Model selection is a core element of empirical research in both the presence and absence of any seeded theory. The correct specification is a major concern of many sciences, and there have been many studies on model selection scattered in the communities of statistics, machine learning, economics, etc. The continuous and evolving research from the empiricists has resulted in a diverse set of model selection procedures. The search for the most parsimonious model has become the new maxim of many applied researchers. The reality of any (economic growth) phenomenon is essentially a complex event, so the true model is usually unknown, and model selection methods can only approximate the reality (model selection methods approximate true variables, approximate functional form, approximate structural breaks, etc.) with observed data. Thus, model selection may take many forms; finding the variables carrying the best possible information about the variable of interest i.e., the variable specification, identifying the functional form of the model, finding the order for the autoregressive process i.e., lag selection, to discover the change points in the models of time series i.e. identification of breaks, and finding the best estimates of parameters. In our current study, our focus is on variable selection in a model, which is the most important part of model selection.
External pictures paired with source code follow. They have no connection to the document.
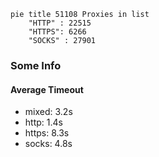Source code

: 
```mermaid
pie title 51108 Proxies in list
    "HTTP" : 22515
    "HTTPS": 6266
    "SOCKS" : 27901
```

### Some Info
#### Average Timeout

- mixed: 3.2s
- http: 1.4s
- https: 8.3s
- socks: 4.8s
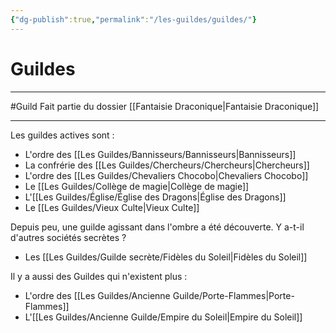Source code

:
 ```yaml
---
{"dg-publish":true,"permalink":"/les-guildes/guildes/"}
---
```


# Guildes
---
#Guild 
Fait partie du dossier [[Fantaisie Draconique\|Fantaisie Draconique]]

-------
Les guildes actives sont :
- L'ordre des [[Les Guildes/Bannisseurs/Bannisseurs\|Bannisseurs]]
- La confrérie des [[Les Guildes/Chercheurs/Chercheurs\|Chercheurs]]
- L'ordre des [[Les Guildes/Chevaliers Chocobo\|Chevaliers Chocobo]]
- Le [[Les Guildes/Collège de magie\|Collège de magie]]
- L'[[Les Guildes/Église/Église des Dragons\|Église des Dragons]]
- Le [[Les Guildes/Vieux Culte\|Vieux Culte]]

Depuis peu, une guilde agissant dans l'ombre a été découverte. Y a-t-il d'autres sociétés secrètes ?
- Les [[Les Guildes/Guilde secrète/Fidèles du Soleil\|Fidèles du Soleil]]

Il y a aussi des Guildes qui n'existent plus :
- L'ordre des [[Les Guildes/Ancienne Guilde/Porte-Flammes\|Porte-Flammes]]
- L'[[Les Guildes/Ancienne Guilde/Empire du Soleil\|Empire du Soleil]]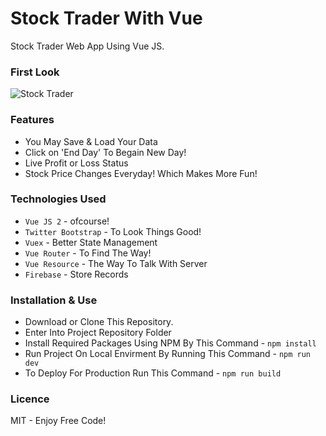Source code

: # Stock Trader With Vue

Stock Trader Web App Using Vue JS.

### First Look

![Stock Trader](https://github.com/shindesharad71/Stock-Trader-With-Vue/blob/master/screen.png?raw=true "Stock Trader")

### Features

* You May Save & Load Your Data
* Click on 'End Day' To Begain New Day!
* Live Profit or Loss Status
* Stock Price Changes Everyday! Which Makes More Fun!

### Technologies Used

* ```Vue JS 2``` - ofcourse!
* ```Twitter Bootstrap``` - To Look Things Good!
* ```Vuex``` - Better State Management
* ```Vue Router``` - To Find The Way!
* ```Vue Resource``` - The Way To Talk With Server
* ```Firebase``` - Store Records

### Installation & Use

* Download or Clone This Repository.
* Enter Into Project Repository Folder
* Install Required Packages Using NPM By This Command - 
```npm install```
* Run Project On Local Envirment By Running This Command -
```npm run dev```
* To Deploy For Production Run This Command - 
```npm run build```

### Licence

MIT - Enjoy Free Code!
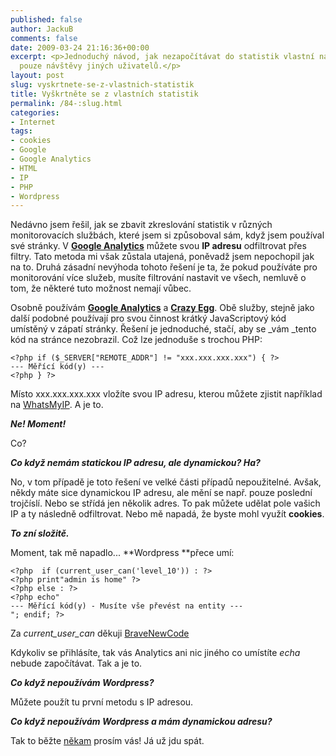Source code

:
 ```yaml
---
published: false
author: JackuB
comments: false
date: 2009-03-24 21:16:36+00:00
excerpt: <p>Jednoduchý návod, jak nezapočítávat do statistik vlastní návštěvy, ale
  pouze návštěvy jiných uživatelů.</p>
layout: post
slug: vyskrtnete-se-z-vlastnich-statistik
title: Vyškrtněte se z vlastních statistik
permalink: /84-:slug.html
categories:
- Internet
tags:
- cookies
- Google
- Google Analytics
- HTML
- IP
- PHP
- Wordpress
---
```


Nedávno jsem řešil, jak se zbavit zkreslování statistik v různých monitorovacích službách, které jsem si způsoboval sám, když jsem používal své stránky. V **[Google Analytics](http://www.google.com/analytics/)** můžete svou **IP adresu** odfiltrovat přes filtry. Tato metoda mi však zůstala utajená, poněvadž jsem nepochopil jak na to. Druhá zásadní nevýhoda tohoto řešení je ta, že pokud používáte pro monitorování více služeb, musíte filtrování nastavit ve všech, nemluvě o tom, že některé tuto možnost nemají vůbec.





Osobně používám **[Google Analytics](http://www.google.com/analytics/)** a **[Crazy Egg](http://crazyegg.com/)**. Obě služby, stejně jako další podobné používají pro svou činnost krátký JavaScriptový kód umístěný v zápatí stránky. Řešení je jednoduché, stačí, aby se _vám _tento kód na stránce nezobrazil. Což lze jednoduše s trochou PHP:





    <?php if ($_SERVER["REMOTE_ADDR"] != "xxx.xxx.xxx.xxx") { ?>
    --- Měřící kód(y) ---
    <?php } ?>






Místo xxx.xxx.xxx.xxx vložíte svou IP adresu, kterou můžete zjistit například na [WhatsMyIP](http://whatsmyip.org/). A je to.

**_Ne! Moment!_**

Co?

**_Co když nemám statickou IP adresu, ale dynamickou? Ha?_**

No, v tom případě je toto řešení ve velké části případů nepoužitelné. Avšak, někdy máte sice dynamickou IP adresu, ale mění se např. pouze poslední trojčíslí. Nebo se střídá jen několik adres. To pak můžete udělat pole vašich IP a ty následně odfiltrovat. Nebo mě napadá, že byste mohl využít **cookies**.

**_To zní složitě._**

Moment, tak mě napadlo... **Wordpress **přece umí:






    <?php  if (current_user_can('level_10')) : ?>
    <?php print"admin is home" ?>
    <?php else : ?>
    <?php echo"
    --- Měřící kód(y) - Musíte vše převést na entity ---
    "; endif; ?>




Za _current_user_can_ děkuji [BraveNewCode](http://www.bravenewcode.com/2008/05/02/how-to-show-content-for-specific-users-in-wordpress-templates/)



Kdykoliv se přihlásíte, tak vás Analytics ani nic jiného co umístíte _echa_ nebude započítávat. Tak a je to.

**_Co když nepoužívám Wordpress?_**

Můžete použít tu první metodu s IP adresou.

**_Co když nepoužívám Wordpress a mám dynamickou adresu?_**

Tak to běžte [někam](http://www.google.cz) prosím vás! Já už jdu spát.
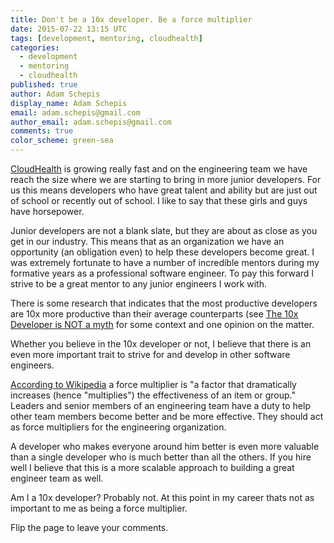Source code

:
 ```yaml
---
title: Don't be a 10x developer. Be a force multiplier
date: 2015-07-22 13:15 UTC
tags: [development, mentoring, cloudhealth]
categories:
  - development
  - mentoring
  - cloudhealth
published: true
author: Adam Schepis
display_name: Adam Schepis
email: adam.schepis@gmail.com
author_email: adam.schepis@gmail.com
comments: true
color_scheme: green-sea
---
```


[CloudHealth](http://www.cloudhealthtech.com/) is growing really fast and on the
engineering team we have reach the size where we are starting to bring in more
junior developers. For us this means developers who have great talent and ability
but are just out of school or recently out of school. I like to say that these
girls and guys have horsepower.

Junior developers are not a blank slate, but they are about as close as you get
in our industry. This means that as an organization we have an opportunity (an
obligation even) to help these developers become great. I was extremely
fortunate to have a number of incredible mentors during my formative years
as a professional software engineer. To pay this forward I strive to be
a great mentor to any junior engineers I work with.

There is some research that indicates that the most productive developers
are 10x more productive than their average counterparts (see
[The 10x Developer is NOT  a myth](http://www.ybrikman.com/writing/2013/09/29/the-10x-developer-is-not-myth/)
for some context and one opinion on the matter.

Whether you believe in the 10x developer or not, I believe that there is an even more
important trait to strive for and develop in other software engineers.

[According to Wikipedia](https://en.wikipedia.org/wiki/Force_multiplication) a
force multiplier is  "a factor that dramatically increases (hence "multiplies")
the effectiveness of an item or group." Leaders and senior members of an
engineering team have a duty to help other team members become better and
be more effective. They should act as force multipliers for the engineering
organization.

A developer who makes everyone around him better is even more
valuable than a single developer who is much better than all the others. If
you hire well I believe that this is a more scalable approach to building
a great engineer team as well.

Am I a 10x developer? Probably not. At this point in my career thats not
as important to me as being a force multiplier.

Flip the page to leave your comments.
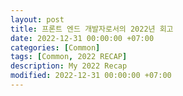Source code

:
 ```yaml
---
layout: post
title: 프론트 엔드 개발자로서의 2022년 회고
date: 2022-12-31 00:00:00 +07:00
categories: [Common]
tags: [Common, 2022 RECAP]
description: My 2022 Recap
modified: 2022-12-31 00:00:00 +07:00
---
```

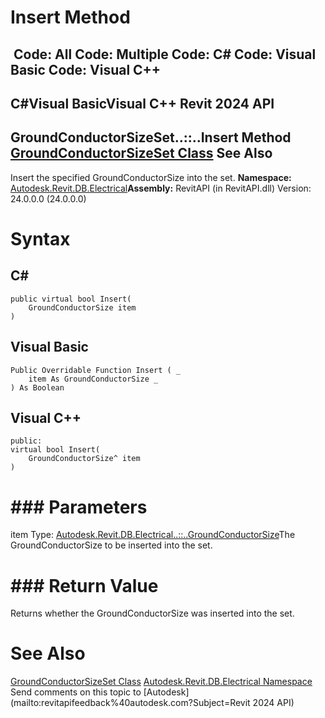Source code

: # Insert Method

﻿
 Code: All Code: Multiple Code: C# Code: Visual Basic Code: Visual C++   
---  
C#Visual BasicVisual C++
Revit 2024 API  
---  
GroundConductorSizeSet..::..Insert Method   
[GroundConductorSizeSet Class](c0db891d-23ad-f1d1-0b7f-8e5073aa9bab.md "GroundConductorSizeSet Class") See Also  
---  
Insert the specified GroundConductorSize into the set.
**Namespace:** [Autodesk.Revit.DB.Electrical](212a1314-7843-2c6c-3322-363127e4059f.md "Autodesk.Revit.DB.Electrical Namespace")**Assembly:** RevitAPI (in RevitAPI.dll) Version: 24.0.0.0 (24.0.0.0)
# Syntax
C#  
---  
```text
public virtual bool Insert(
	GroundConductorSize item
)
```
  
Visual Basic  
---  
```text
Public Overridable Function Insert ( _
	item As GroundConductorSize _
) As Boolean
```
  
Visual C++  
---  
```text
public:
virtual bool Insert(
	GroundConductorSize^ item
)
```
  
# ### Parameters
item
    Type: [Autodesk.Revit.DB.Electrical..::..GroundConductorSize](922e6d1c-9bde-70c5-774b-a04a941003c1.md "GroundConductorSize Class")The GroundConductorSize to be inserted into the set.
# ### Return Value
Returns whether the GroundConductorSize was inserted into the set.
# See Also
[GroundConductorSizeSet Class](c0db891d-23ad-f1d1-0b7f-8e5073aa9bab.md "GroundConductorSizeSet Class")
[Autodesk.Revit.DB.Electrical Namespace](212a1314-7843-2c6c-3322-363127e4059f.md "Autodesk.Revit.DB.Electrical Namespace")
Send comments on this topic to [Autodesk](mailto:revitapifeedback%40autodesk.com?Subject=Revit 2024 API)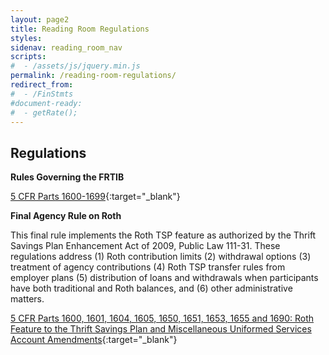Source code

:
 ```yaml
---
layout: page2
title: Reading Room Regulations
styles:
sidenav: reading_room_nav
scripts:
#  - /assets/js/jquery.min.js
permalink: /reading-room-regulations/
redirect_from:
#  - /FinStmts
#document-ready:
#  - getRate();
---
```


## Regulations

**Rules Governing the FRTIB**

[5 CFR Parts 1600-1699]({{site.baseurl}}https://www.ecfr.gov/cgi-bin/text-idx?SID=9a98bd8e62418728f9c75e1aaa8ef849&mc=true&tpl=/ecfrbrowse/Title05/5chapterVI.tpl){:target="_blank"}


**Final Agency Rule on Roth**

This final rule implements the Roth TSP feature as authorized by the Thrift Savings Plan Enhancement Act of 2009, Public Law 111-31. These regulations address (1) Roth contribution limits (2) withdrawal options (3) treatment of agency contributions (4) Roth TSP transfer rules from employer plans (5) distribution of loans and withdrawals when participants have both traditional and Roth balances, and (6) other administrative matters.


[5 CFR Parts 1600, 1601, 1604, 1605, 1650, 1651, 1653, 1655 and 1690: Roth Feature to the Thrift Savings Plan and Miscellaneous Uniformed Services Account Amendments]({{site.baseurl}}http://www.gpo.gov/fdsys/pkg/FR-2012-05-04/pdf/2012-10630.pdf){:target="_blank"}

<!-- CONTENT END -->
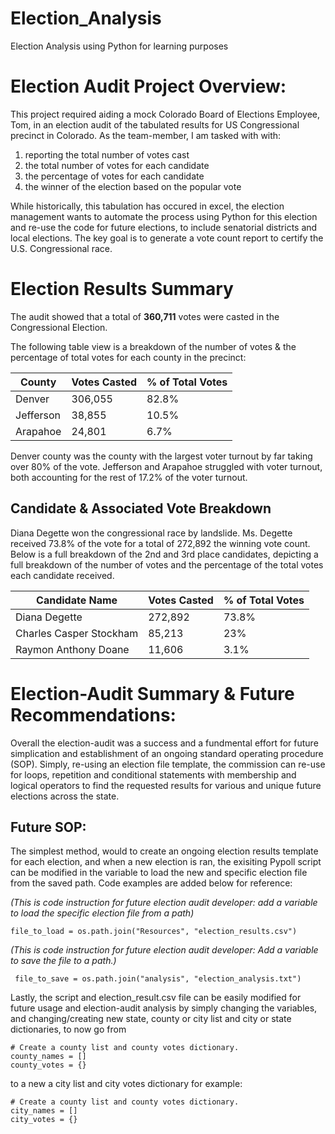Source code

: # Election_Analysis
Election Analysis using Python for learning purposes


# Election Audit Project Overview:

This project required aiding a mock Colorado Board of Elections Employee, Tom, in an election audit of the tabulated results for US Congressional precinct in Colorado.  As the team-member, I am tasked with with:
1) reporting the total number of votes cast
2) the total number of votes for each candidate
3) the percentage of votes for each candidate
4) the winner of the election based on the popular vote

While historically, this tabulation has occured in excel, the election management wants to automate the process using Python for this election and re-use the code for future elections, to include senatorial districts and local elections.  The key goal is to generate a vote count report to certify the U.S. Congressional race.  

# Election Results Summary

The audit showed that a total of **360,711** votes were casted in the Congressional Election.

The following table view is a breakdown of the number of votes & the percentage of total votes for each county in the precinct:

| County        | Votes Casted  | % of Total Votes |
| ------------- | ------------- | -----------------|
| Denver        | 306,055       | 82.8%            |
| Jefferson     | 38,855        | 10.5%            |
| Arapahoe      | 24,801        | 6.7%             |

Denver county was the county with the largest voter turnout by far taking over 80% of the vote.  Jefferson and Arapahoe struggled with voter turnout, both accounting for the rest of 17.2% of the voter turnout.


## Candidate & Associated Vote Breakdown

Diana Degette won the congressional race by landslide.  Ms. Degette received 73.8% of the vote for a total of 272,892 the winning vote count. Below is a full breakdown of the 2nd and 3rd place candidates, depicting a full breakdown of the number of votes and the percentage of the total votes each candidate received. 

|Candidate Name           | Votes Casted  | % of Total Votes |
| -------------           | ------------- | -----------------|
| Diana Degette           | 272,892       | 73.8%            |
| Charles Casper Stockham | 85,213        | 23%              |
| Raymon Anthony Doane    | 11,606        | 3.1%             |


# Election-Audit Summary & Future Recommendations:
 
Overall the election-audit was a success and a fundmental effort for future simplication and establishment of an ongoing standard operating procedure (SOP).  Simply,  re-using an election file template, the commission can re-use for loops, repetition and conditional statements with membership and logical operators to find the requested results for various and unique future elections across the state.   

## Future SOP:

The simplest method, would to create an ongoing election results template for each election, and when a new election is ran, the exisiting Pypoll script can be modified in the variable to load the new and specific election file from the saved path.  Code examples are added below for reference:

_(This is code instruction for future election audit developer: add a variable to load the specific election file from a path)_

```
file_to_load = os.path.join("Resources", "election_results.csv")
```
_(This is code instruction for  future election audit developer: Add a variable to save the file to a path.)_

```
 file_to_save = os.path.join("analysis", "election_analysis.txt")
```

Lastly, the script and election_result.csv file can be easily modified for future usage and election-audit analysis by simply changing the variables, and changing/creating new state, county or city list and city or state dictionaries, to now go from 
```
# Create a county list and county votes dictionary.
county_names = []
county_votes = {}
```

to a new a city list and city votes dictionary for example:
```
# Create a county list and county votes dictionary.
city_names = []
city_votes = {}
```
A variety of techniques have been developed for each respective objective; a researcher may take in model selection. The variables selection Is one of the most crucial steps of econometric modeling, and it is still a wide-open problem for all experimental research fields. In statistical model building, it is a crucial question which variables to be included in the model given a large number of variables. In particular, the identification of the technique of having better accuracy in the selection of true underlying variables for the model remained an open research question.
There are a variety of model selection procedures in variable selection as well, so it becomes significant to find an appropriate criterion to evaluate the performance under different circumstances. Furthermore, the presence of a large number of potential candidate variables, often called the curse of dimensionality, makes the task more difficult to retain the most relevant variables. The presence of correlation amongst the variables and the existence of outliers are the major challenges to work on for any valid inference and predictions.
The different mainstream classes for variables selection criteria as well as for model selection includes the variables selection procedures based on ordinary least square residuals; R square (R2), Adjusted R squared and finite prediction error (FPE), etc. Variables selection procedures are based on information criteria; like the first criterion is Akaike Information Criterion (AIC), the second criterion based on information theory is Bayesian Information Criterion (BIC), next is Extended Bayesian Information Criterion, Mallow's Cp, Likelihood Ratio test (LR), Hannan and Quinn Criterion (HQC), and Bridge Criterion (BC). Variables selection criteria based on Stepwise Regression, including forwarding Stepwise Regression, Backward Stepwise Regression, and Bi-directional Stepwise Regression. Variables selection procedures based on regularized methodology; the first procedure is Ridge Regression, the second one is Least Absolute Shrinkage, and Selection Operator (LASSO), Elastic net, etc. Automatic procedures for variable selection; PcGets and Autometrics. Variables selection procedures based on consistency of parameters; Leamer’s Extreme Bound Analysis (EBA) and Sala-i-Martin Extreme Bound Analysis.
The choice of the variable selection procedure is the persistent unresolved issue; because the reality (economic growth models) is complex, simultaneously dynamic, non-synchronous, and involves high-dimensional data structure. Social structures may also influence as they also change from time to time, thus adding to the complexity of model making process. To coup, these challenges, over time, advanced and updated variable selection procedures are emerging (Autometrics Elastic net). In the current study, we the latest techniques of model selection to
model economic growth. Our main objective in the current study is: whether financial development plays an important role in the economy or not. To achieve this goal, we take data from various countries to form different regions (Asia, Europe, America, and Africa) and apply the different advanced econometrics techniques of model selection. We use an advanced method to check the significance of variables, for this, we calculate the relative frequency of different variables in our model. If a variable is significant, it is retained otherwise dropped. It is expected that the retention frequency of financial development will be higher than other variables.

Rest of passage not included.